* What is needed *
Leaving all pictures aside, write out the records below precisely as given.
Start of Records provided
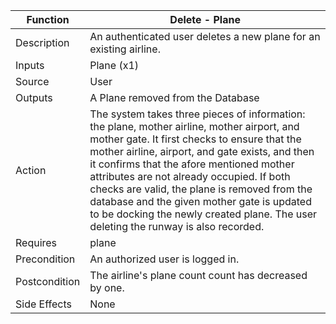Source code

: | Function | Delete - Plane |
| --------------- | --------------- |
| Description | An authenticated user deletes a new plane for an existing airline. |
| Inputs | Plane (x1) |
| Source | User |
| Outputs | A Plane removed from the Database |
| Action | The system takes three pieces of information: the plane, mother airline, mother airport, and mother gate. It first checks to ensure that the mother airline, airport, and gate exists, and then it confirms that the afore mentioned mother attributes are not already occupied. If both checks are valid, the plane is removed from the database and the given mother gate is updated to be docking the newly created plane. The user deleting the runway is also recorded. |
| Requires | plane |
| Precondition | An authorized user is logged in. |
| Postcondition | The airline's plane count count has decreased by one. |
| Side Effects | None |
End of Records provided
* Output of the task *
Source code

: | Function | Delete - Plane |
| --------------- | --------------- |
| Description | An authenticated user deletes a new plane for an existing airline. |
| Inputs | Plane (x1) |
| Source | User |
| Outputs | A Plane removed from the Database |
| Action | The system takes three pieces of information: the plane, mother airline, mother airport, and mother gate. It first checks to ensure that the mother airline, airport, and gate exists, and then it confirms that the afore mentioned mother attributes are not already occupied. If both checks are valid, the plane is removed from the database and the given mother gate is updated to be docking the newly created plane. The user deleting the runway is also recorded. |
| Requires | plane |
| Precondition | An authorized user is logged in. |
| Postcondition | The airline's plane count count has decreased by one. |
| Side Effects | None |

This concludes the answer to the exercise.